** Opening Extracted material block **
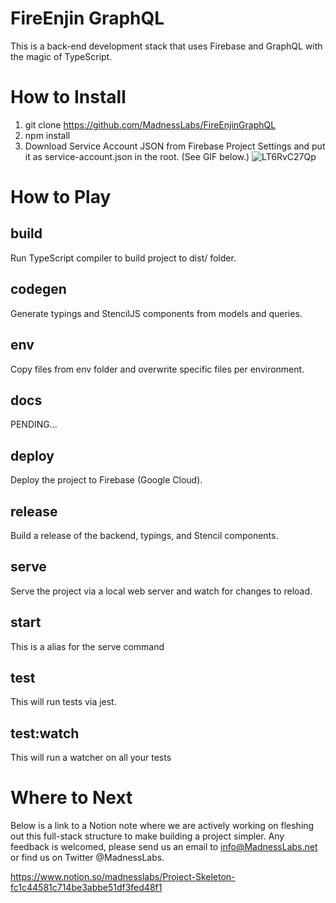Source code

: # FireEnjin GraphQL

This is a back-end development stack that uses Firebase and GraphQL with the magic of TypeScript.

# How to Install

1. git clone https://github.com/MadnessLabs/FireEnjinGraphQL
2. npm install
3. Download Service Account JSON from Firebase Project Settings and put it as service-account.json in the root. (See GIF below.)
   ![LT6RvC27Qp](https://user-images.githubusercontent.com/4184680/66259522-8fba8180-e777-11e9-8e37-a7034c06ebd9.gif)

# How to Play

## build

Run TypeScript compiler to build project to dist/ folder.

## codegen

Generate typings and StencilJS components from models and queries.

## env

Copy files from env folder and overwrite specific files per environment.

## docs

PENDING...

## deploy

Deploy the project to Firebase (Google Cloud).

## release

Build a release of the backend, typings, and Stencil components.

## serve

Serve the project via a local web server and watch for changes to reload.

## start

This is a alias for the serve command

## test

This will run tests via jest.

## test:watch

This will run a watcher on all your tests

# Where to Next

Below is a link to a Notion note where we are actively working on fleshing out this full-stack structure to make building a project simpler. Any feedback is welcomed, please send us an email to info@MadnessLabs.net or find us on Twitter @MadnessLabs.

https://www.notion.so/madnesslabs/Project-Skeleton-fc1c44581c714be3abbe51df3fed48f1
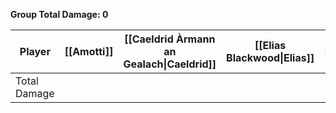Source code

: 

**Group Total Damage: 0**

| Player       | [[Amotti]] | [[Caeldrid Àrmann an Gealach\|Caeldrid]] | [[Elias Blackwood\|Elias]] | [[Gambit]] | [[Lythara Sunstrider\|Lythara]] | [[Sel]] | [[Wild Bill]] |
| ------------ | ---------- | ---------------------------------------- | -------------------------- | ---------- | ------------------------------- | ------- | ------------- |
| Total Damage |            |                                          |                            |            |                                 |         |               |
** Closing Extracted material block **
=== Problem description ===
Write the entries above out again exactly, but not the pictures.

=== Answer for the task ===
Source code

: # FireEnjin GraphQL

This is a back-end development stack that uses Firebase and GraphQL with the magic of TypeScript.

# How to Install

1. git clone https://github.com/MadnessLabs/FireEnjinGraphQL
2. npm install
3. Download Service Account JSON from Firebase Project Settings and put it as service-account.json in the root. (See GIF below.)
   ![LT6RvC27Qp](https://user-images.githubusercontent.com/4184680/66259522-8fba8180-e777-11e9-8e37-a7034c06ebd9.gif)

# How to Play

## build

Run TypeScript compiler to build project to dist/ folder.

## codegen

Generate typings and StencilJS components from models and queries.

## env

Copy files from env folder and overwrite specific files per environment.

## docs

PENDING...

## deploy

Deploy the project to Firebase (Google Cloud).

## release

Build a release of the backend, typings, and Stencil components.

## serve

Serve the project via a local web server and watch for changes to reload.

## start

This is a alias for the serve command

## test

This will run tests via jest.

## test:watch

This will run a watcher on all your tests

# Where to Next

Below is a link to a Notion note where we are actively working on fleshing out this full-stack structure to make building a project simpler. Any feedback is welcomed, please send us an email to info@MadnessLabs.net or find us on Twitter @MadnessLabs.

https://www.notion.so/madnesslabs/Project-Skeleton-fc1c44581c714be3abbe51df3fed48f1
Source code

: 

**Group Total Damage: 0**

| Player       | [[Amotti]] | [[Caeldrid Àrmann an Gealach\|Caeldrid]] | [[Elias Blackwood\|Elias]] | [[Gambit]] | [[Lythara Sunstrider\|Lythara]] | [[Sel]] | [[Wild Bill]] |
| ------------ | ---------- | ---------------------------------------- | -------------------------- | ---------- | ------------------------------- | ------- | ------------- |
| Total Damage |            |                                          |                            |            |                                 |         |               |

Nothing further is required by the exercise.